EXERCISE BRIEF. Exact copies of all the lines below are wanted, without a single picture.

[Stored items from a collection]
++++++

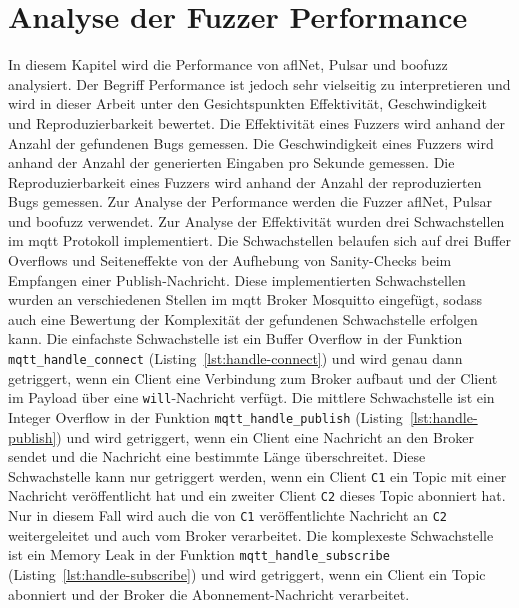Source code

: 
\section{Analyse der Fuzzer Performance}\label{sec:analyse-der-performance}
In diesem Kapitel wird die Performance von \gls{afl}Net, Pulsar und boofuzz analysiert.
Der Begriff Performance ist jedoch sehr vielseitig zu interpretieren und wird in dieser Arbeit unter den Gesichtspunkten
Effektivität, Geschwindigkeit und Reproduzierbarkeit bewertet.\newline
Die Effektivität eines Fuzzers wird anhand der Anzahl der gefundenen Bugs gemessen.
Die Geschwindigkeit eines Fuzzers wird anhand der Anzahl der generierten Eingaben pro Sekunde gemessen.
Die Reproduzierbarkeit eines Fuzzers wird anhand der Anzahl der reproduzierten Bugs gemessen.
Zur Analyse der Performance werden die Fuzzer \gls{afl}Net, Pulsar und boofuzz verwendet.\newline\newline
Zur Analyse der Effektivität wurden drei Schwachstellen im \gls{mqtt} Protokoll implementiert.
Die Schwachstellen belaufen sich auf drei Buffer Overflows und Seiteneffekte von der Aufhebung von Sanity-Checks beim
Empfangen einer Publish-Nachricht.
Diese implementierten Schwachstellen wurden an verschiedenen Stellen im \gls{mqtt} Broker Mosquitto eingefügt, sodass
auch eine Bewertung der Komplexität der gefundenen Schwachstelle erfolgen kann.
Die einfachste Schwachstelle ist ein Buffer Overflow in der Funktion \texttt{mqtt\_handle\_connect} (Listing~\ref{lst:handle-connect}) und wird genau dann
getriggert, wenn ein Client eine Verbindung zum Broker aufbaut und der Client im Payload über eine \texttt{will}-Nachricht
verfügt.
Die mittlere Schwachstelle ist ein Integer Overflow in der Funktion \texttt{mqtt\_handle\_publish} (Listing~\ref{lst:handle-publish}) und wird getriggert,
wenn ein Client eine Nachricht an den Broker sendet und die Nachricht eine bestimmte Länge überschreitet.
Diese Schwachstelle kann nur getriggert werden, wenn ein Client \texttt{C1} ein Topic mit einer Nachricht veröffentlicht hat und ein
zweiter Client \texttt{C2} dieses Topic abonniert hat.
Nur in diesem Fall wird auch die von \texttt{C1} veröffentlichte Nachricht an \texttt{C2} weitergeleitet und auch vom Broker verarbeitet.
Die komplexeste Schwachstelle ist ein Memory Leak in der Funktion \texttt{mqtt\_handle\_subscribe} (Listing~\ref{lst:handle-subscribe}) und wird getriggert,
wenn ein Client ein Topic abonniert und der Broker die Abonnement-Nachricht verarbeitet.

++++++

PROBLEM SOLUTION.
Source code

: 
\section{Analyse der Fuzzer Performance}\label{sec:analyse-der-performance}
In diesem Kapitel wird die Performance von \gls{afl}Net, Pulsar und boofuzz analysiert.
Der Begriff Performance ist jedoch sehr vielseitig zu interpretieren und wird in dieser Arbeit unter den Gesichtspunkten
Effektivität, Geschwindigkeit und Reproduzierbarkeit bewertet.\newline
Die Effektivität eines Fuzzers wird anhand der Anzahl der gefundenen Bugs gemessen.
Die Geschwindigkeit eines Fuzzers wird anhand der Anzahl der generierten Eingaben pro Sekunde gemessen.
Die Reproduzierbarkeit eines Fuzzers wird anhand der Anzahl der reproduzierten Bugs gemessen.
Zur Analyse der Performance werden die Fuzzer \gls{afl}Net, Pulsar und boofuzz verwendet.\newline\newline
Zur Analyse der Effektivität wurden drei Schwachstellen im \gls{mqtt} Protokoll implementiert.
Die Schwachstellen belaufen sich auf drei Buffer Overflows und Seiteneffekte von der Aufhebung von Sanity-Checks beim
Empfangen einer Publish-Nachricht.
Diese implementierten Schwachstellen wurden an verschiedenen Stellen im \gls{mqtt} Broker Mosquitto eingefügt, sodass
auch eine Bewertung der Komplexität der gefundenen Schwachstelle erfolgen kann.
Die einfachste Schwachstelle ist ein Buffer Overflow in der Funktion \texttt{mqtt\_handle\_connect} (Listing~\ref{lst:handle-connect}) und wird genau dann
getriggert, wenn ein Client eine Verbindung zum Broker aufbaut und der Client im Payload über eine \texttt{will}-Nachricht
verfügt.
Die mittlere Schwachstelle ist ein Integer Overflow in der Funktion \texttt{mqtt\_handle\_publish} (Listing~\ref{lst:handle-publish}) und wird getriggert,
wenn ein Client eine Nachricht an den Broker sendet und die Nachricht eine bestimmte Länge überschreitet.
Diese Schwachstelle kann nur getriggert werden, wenn ein Client \texttt{C1} ein Topic mit einer Nachricht veröffentlicht hat und ein
zweiter Client \texttt{C2} dieses Topic abonniert hat.
Nur in diesem Fall wird auch die von \texttt{C1} veröffentlichte Nachricht an \texttt{C2} weitergeleitet und auch vom Broker verarbeitet.
Die komplexeste Schwachstelle ist ein Memory Leak in der Funktion \texttt{mqtt\_handle\_subscribe} (Listing~\ref{lst:handle-subscribe}) und wird getriggert,
wenn ein Client ein Topic abonniert und der Broker die Abonnement-Nachricht verarbeitet.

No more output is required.